Można powiedzieć, że tym bardziej powinniśmy dbać o to, by nie zepsuć do reszty historycznego centrum miasta. Pełna zgoda, z drobną uwagą, że dbałość o ład architektoniczny i estetykę budowli powinna dotyczyć każdej dzielnicy. Niemniej estetyka nie oznacza ograniczenia do mniej bądź bardziej udanych prób rekonstrukcji gmachów zniszczonych podczas ostatniej wojny, a umiejętne łączenie nowego ze starym.

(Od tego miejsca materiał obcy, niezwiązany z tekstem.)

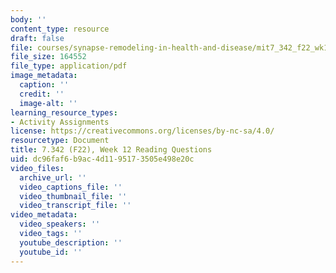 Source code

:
 ```yaml
---
body: ''
content_type: resource
draft: false
file: courses/synapse-remodeling-in-health-and-disease/mit7_342_f22_wk12_reading_q.pdf
file_size: 164552
file_type: application/pdf
image_metadata:
  caption: ''
  credit: ''
  image-alt: ''
learning_resource_types:
- Activity Assignments
license: https://creativecommons.org/licenses/by-nc-sa/4.0/
resourcetype: Document
title: 7.342 (F22), Week 12 Reading Questions
uid: dc96faf6-b9ac-4d11-9517-3505e498e20c
video_files:
  archive_url: ''
  video_captions_file: ''
  video_thumbnail_file: ''
  video_transcript_file: ''
video_metadata:
  video_speakers: ''
  video_tags: ''
  youtube_description: ''
  youtube_id: ''
---
```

Pamiętam gromy, które spadały na głowy twórców ekskluzywnego biurowca Metropolitan przy placu Piłsudskiego – projektowanego przez nie byle kogo, bo światowej sławy architekta Sir Normana Fostera. Że za nowoczesny, że miejsce z historią, że może coś innego… A przypomnę, że ów Metropolitan – dzisiaj wpisany na stałe w warszawski pejzaż – zasłonił nie żaden zabytkowy budynek, tylko dorobioną po wojnie, smutną tylną fasadę Teatru Wielkiego. Inny przykład – budynek u zbiegu Podwala i Senatorskiej. Stanął na pustym placu po zniszczonych w 1939 roku budynkach. Ładnie wkomponowuje się w architekturę otoczenia. Także ta inwestycja spotkała się z falą niezadowolenia.

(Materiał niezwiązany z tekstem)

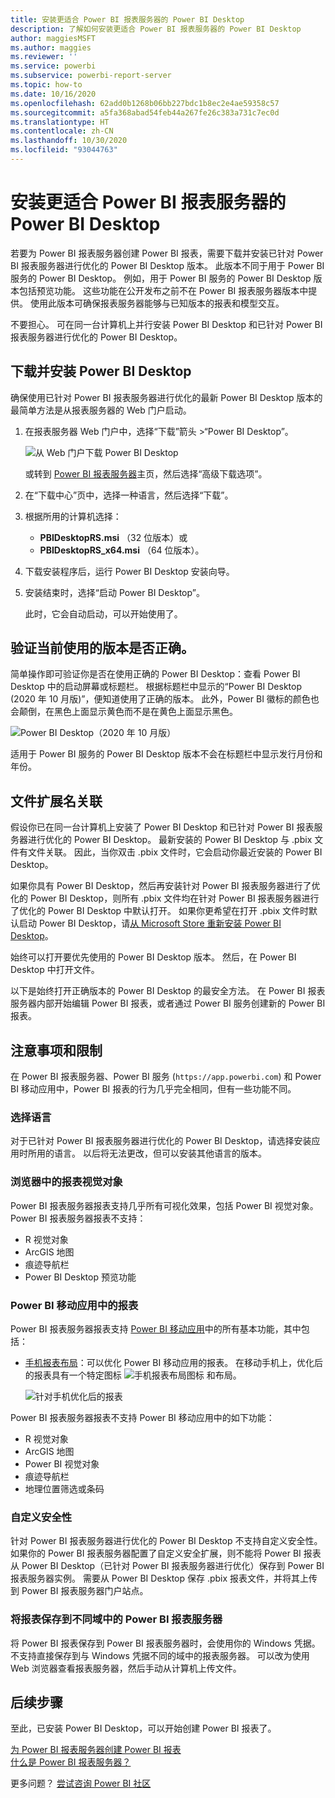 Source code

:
 ```yaml
---
title: 安装更适合 Power BI 报表服务器的 Power BI Desktop
description: 了解如何安装更适合 Power BI 报表服务器的 Power BI Desktop
author: maggiesMSFT
ms.author: maggies
ms.reviewer: ''
ms.service: powerbi
ms.subservice: powerbi-report-server
ms.topic: how-to
ms.date: 10/16/2020
ms.openlocfilehash: 62add0b1268b06bb227bdc1b8ec2e4ae59358c57
ms.sourcegitcommit: a5fa368abad54feb44a267fe26c383a731c7ec0d
ms.translationtype: HT
ms.contentlocale: zh-CN
ms.lasthandoff: 10/30/2020
ms.locfileid: "93044763"
---
```

# <a name="install-power-bi-desktop-optimized-for-power-bi-report-server"></a>安装更适合 Power BI 报表服务器的 Power BI Desktop

若要为 Power BI 报表服务器创建 Power BI 报表，需要下载并安装已针对 Power BI 报表服务器进行优化的 Power BI Desktop 版本。 此版本不同于用于 Power BI 服务的 Power BI Desktop。 例如，用于 Power BI 服务的 Power BI Desktop 版本包括预览功能。 这些功能在公开发布之前不在 Power BI 报表服务器版本中提供。 使用此版本可确保报表服务器能够与已知版本的报表和模型交互。 

不要担心。 可在同一台计算机上并行安装 Power BI Desktop 和已针对 Power BI 报表服务器进行优化的 Power BI Desktop。

## <a name="download-and-install-power-bi-desktop"></a>下载并安装 Power BI Desktop

确保使用已针对 Power BI 报表服务器进行优化的最新 Power BI Desktop 版本的最简单方法是从报表服务器的 Web 门户启动。

1. 在报表服务器 Web 门户中，选择“下载”箭头 >“Power BI Desktop”。 

    ![从 Web 门户下载 Power BI Desktop](media/install-powerbi-desktop/report-server-download-web-portal.png)

    或转到 [Power BI 报表服务器](https://powerbi.microsoft.com/report-server/)主页，然后选择“高级下载选项”。

2. 在“下载中心”页中，选择一种语言，然后选择“下载”。

3. 根据所用的计算机选择： 

    - **PBIDesktopRS.msi** （32 位版本）或
    - **PBIDesktopRS_x64.msi** （64 位版本）。

1. 下载安装程序后，运行 Power BI Desktop 安装向导。

2. 安装结束时，选择“启动 Power BI Desktop”。

    此时，它会自动启动，可以开始使用了。

## <a name="verify-youre-using-the-correct-version"></a>验证当前使用的版本是否正确。
简单操作即可验证你是否在使用正确的 Power BI Desktop：查看 Power BI Desktop 中的启动屏幕或标题栏。 根据标题栏中显示的“Power BI Desktop (2020 年 10 月版)”，便知道使用了正确的版本。 此外，Power BI 徽标的颜色也会颠倒，在黑色上面显示黄色而不是在黄色上面显示黑色。

![Power BI Desktop（2020 年 10 月版）](media/install-powerbi-desktop/power-bi-report-server-desktop-may-2020.png)

适用于 Power BI 服务的 Power BI Desktop 版本不会在标题栏中显示发行月份和年份。

## <a name="file-extension-association"></a>文件扩展名关联
假设你已在同一台计算机上安装了 Power BI Desktop 和已针对 Power BI 报表服务器进行优化的 Power BI Desktop。 最新安装的 Power BI Desktop 与 .pbix 文件有文件关联。 因此，当你双击 .pbix 文件时，它会启动你最近安装的 Power BI Desktop。

如果你具有 Power BI Desktop，然后再安装针对 Power BI 报表服务器进行了优化的 Power BI Desktop，则所有 .pbix 文件均在针对 Power BI 报表服务器进行了优化的 Power BI Desktop 中默认打开。 如果你更希望在打开 .pbix 文件时默认启动 Power BI Desktop，请[从 Microsoft Store 重新安装 Power BI Desktop](https://aka.ms/pbidesktopstore)。

始终可以打开要优先使用的 Power BI Desktop 版本。 然后，在 Power BI Desktop 中打开文件。

以下是始终打开正确版本的 Power BI Desktop 的最安全方法。 在 Power BI 报表服务器内部开始编辑 Power BI 报表，或者通过 Power BI 服务创建新的 Power BI 报表。

## <a name="considerations-and-limitations"></a>注意事项和限制

在 Power BI 报表服务器、Power BI 服务 (`https://app.powerbi.com`) 和 Power BI 移动应用中，Power BI 报表的行为几乎完全相同，但有一些功能不同。

### <a name="selecting-a-language"></a>选择语言

对于已针对 Power BI 报表服务器进行优化的 Power BI Desktop，请选择安装应用时所用的语言。 以后将无法更改，但可以安装其他语言的版本。

### <a name="report-visuals-in-a-browser"></a>浏览器中的报表视觉对象

Power BI 报表服务器报表支持几乎所有可视化效果，包括 Power BI 视觉对象。 Power BI 报表服务器报表不支持：

* R 视觉对象
* ArcGIS 地图
* 痕迹导航栏
* Power BI Desktop 预览功能

### <a name="reports-in-the-power-bi-mobile-apps"></a>Power BI 移动应用中的报表

Power BI 报表服务器报表支持 [Power BI 移动应用](../consumer/mobile/mobile-apps-for-mobile-devices.md)中的所有基本功能，其中包括：

* [手机报表布局](../create-reports/desktop-create-phone-report.md)：可以优化 Power BI 移动应用的报表。 在移动手机上，优化后的报表具有一个特定图标 ![手机报表布局图标](media/install-powerbi-desktop/power-bi-rs-mobile-optimized-icon.png) 和布局。
  
    ![针对手机优化后的报表](media/install-powerbi-desktop/power-bi-rs-mobile-optimized-report.png)

Power BI 报表服务器报表不支持 Power BI 移动应用中的如下功能：

* R 视觉对象
* ArcGIS 地图
* Power BI 视觉对象
* 痕迹导航栏
* 地理位置筛选或条码

### <a name="custom-security"></a>自定义安全性

针对 Power BI 报表服务器进行优化的 Power BI Desktop 不支持自定义安全性。 如果你的 Power BI 报表服务器配置了自定义安全扩展，则不能将 Power BI 报表从 Power BI Desktop（已针对 Power BI 报表服务器进行优化）保存到 Power BI 报表服务器实例。 需要从 Power BI Desktop 保存 .pbix 报表文件，并将其上传到 Power BI 报表服务器门户站点。

### <a name="saving-reports-to-a-power-bi-report-server-in-a-different-domain"></a>将报表保存到不同域中的 Power BI 报表服务器

将 Power BI 报表保存到 Power BI 报表服务器时，会使用你的 Windows 凭据。 不支持直接保存到与 Windows 凭据不同的域中的报表服务器。 可以改为使用 Web 浏览器查看报表服务器，然后手动从计算机上传文件。

## <a name="next-steps"></a>后续步骤

至此，已安装 Power BI Desktop，可以开始创建 Power BI 报表了。

[为 Power BI 报表服务器创建 Power BI 报表](quickstart-create-powerbi-report.md)  
[什么是 Power BI 报表服务器？](get-started.md)

更多问题？ [尝试咨询 Power BI 社区](https://community.powerbi.com/)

Teraz trwa kolejna batalia. Deweloper - Spółdzielnia Dembud chce u zbiegu ulic Długiej i Bohaterów Getta zbudować apartamentowiec. Mniej więcej w tym miejscu stał dawniej Pasaż Simonsa, miejsce zaciętych walk w czasie Powstania Warszawskiego. Z miejsca pojawiły się głosy, że wszak to miejsce jest cmentarzem, gdzie leżą szczątki poległych powstańców. Przeprowadzono – na koszt dewelopera – fachowe badania, które obaliły tę tezę. A więc przeciwnicy stwierdzili, że odbyły się one… zbyt szybko. Dostało się mazowieckiemu konserwatorowi zabytków za wyłączenie działki z rejestru zabytków. W uzasadnieniu pani konserwator stwierdziła, że na działce nie odnaleziono zabytkowych artefaktów i nie odnaleziono miejsc pochówku. Stwierdziła tak? Zapewne jest w spisku z inwestorem!

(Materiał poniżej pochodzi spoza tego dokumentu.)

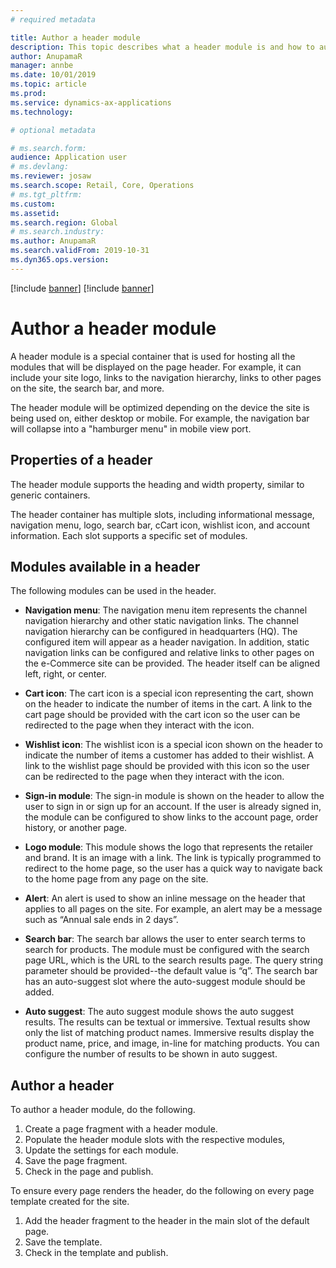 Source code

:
 ```yaml
---
# required metadata

title: Author a header module
description: This topic describes what a header module is and how to author a header module in Dynamics 365 for Commerce.
author: AnupamaR
manager: annbe
ms.date: 10/01/2019
ms.topic: article
ms.prod: 
ms.service: dynamics-ax-applications
ms.technology: 

# optional metadata

# ms.search.form: 
audience: Application user
# ms.devlang: 
ms.reviewer: josaw
ms.search.scope: Retail, Core, Operations
# ms.tgt_pltfrm: 
ms.custom: 
ms.assetid: 
ms.search.region: Global
# ms.search.industry: 
ms.author: AnupamaR
ms.search.validFrom: 2019-10-31
ms.dyn365.ops.version: 
---
```


[!include [banner](../../includes/preview-banner.md)]
[!include [banner](../../includes/banner.md)]

# Author a header module

A header module is a special container that is used for hosting all the modules that will be displayed on the page header. For example, it can include your site logo, links to the navigation hierarchy, links to other pages on the site, the search bar, and more. 

The header module will be optimized depending on the device the site is being used on, either desktop or mobile. For example, the navigation bar will collapse into a "hamburger menu" in mobile view port.

## Properties of a header

The header module supports the heading and width property, similar to generic containers. 

The header container has multiple slots, including informational message, navigation menu, logo, search bar, cCart icon, wishlist icon, and account information. Each slot supports a specific set of modules.

## Modules available in a header

The following modules can be used in the header.

- **Navigation menu**: The navigation menu item represents the channel navigation hierarchy and other static navigation links. The channel navigation hierarchy can be configured in headquarters (HQ). The configured item will appear as a header navigation. In addition, static navigation links can be configured and relative links to other pages on the e-Commerce site can be provided. The header itself can be aligned left, right, or center. 

- **Cart icon**: The cart icon is a special icon representing the cart, shown on the header to indicate the number of items in the cart. A link to the cart page should be provided with the cart icon so the user can be redirected to the page when they interact with the icon.

- **Wishlist icon**: The wishlist icon is a special icon shown on the header to indicate the number of items a customer has added to their wishlist. A link to the wishlist page should be provided with this icon so the user can be redirected to the page when they interact with the icon.

- **Sign-in module**: The sign-in module is shown on the header to allow the user to sign in or sign up for an account. If the user is already signed in, the module can be configured to show links to the account page, order history, or another page.

- **Logo module**: This module shows the logo that represents the retailer and brand. It is an image with a link. The link is typically programmed to redirect to the home page, so the user has a quick way to navigate back to the home page from any page on the site.

- **Alert**: An alert is used to show an inline message on the header that applies to all pages on the site. For example, an alert may be a message such as “Annual sale ends in 2 days”. 

- **Search bar**: The search bar allows the user to enter search terms to search for products. The module must be configured with the search page URL, which is the URL to the search results page. The query string parameter should be provided--the default value is “q”. The search bar has an auto-suggest slot where the auto-suggest module should be added. 

- **Auto suggest**: The auto suggest module shows the auto suggest results. The results can be textual or immersive. Textual results show only the list of matching product names. Immersive results display the product name, price, and image, in-line for matching products. You can configure the number of results to be shown in auto suggest.

## Author a header

To author a header module, do the following.

1. Create a page fragment with a header module.
1. Populate the header module slots with the respective modules,
1. Update the settings for each module.
1. Save the page fragment. 
1. Check in the page and publish.

To ensure every page renders the header, do the following on every page template created for the site. 

1. Add the header fragment to the header in the main slot of the default page.
1. Save the template. 
3. Check in the template and publish.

Przeciwnicy inwestycji pokazują, że wszystko da się sprowadzić do absurdu. Czytając ich opinię nie wiem, czy planowany apartamentowiec będzie ładny czy brzydki, czy wpisze się odpowiednio w pejzaż dzielnicy. A to wszak teraz powinno być przedmiotem oceny. Zabrzmi to brutalnie, ale większość Warszawy jest wielkim cmentarzem – czy jednak w jakikolwiek sposób pamięć i cześć dla ofiar niemieckich zbrodni koliduje z rozwojem miasta? Gdyby iść za logiką przeciwników inwestycji to na terenie Muranowa nie mógłby powstać żaden budynek. Przecież teren po getcie jest usiany ludzką tragedią.
Nie sposób oprzeć się wrażeniu, że za wzniosłymi słowami często stoją bardzo przyziemne interesy. Szkoda tak ważną kwestię, jak troska o piękną Warszawę, rozmieniać na drobne. A zarazem zniechęcać biznes do inwestowania w estetyczne, nowoczesne i użyteczne obiekty.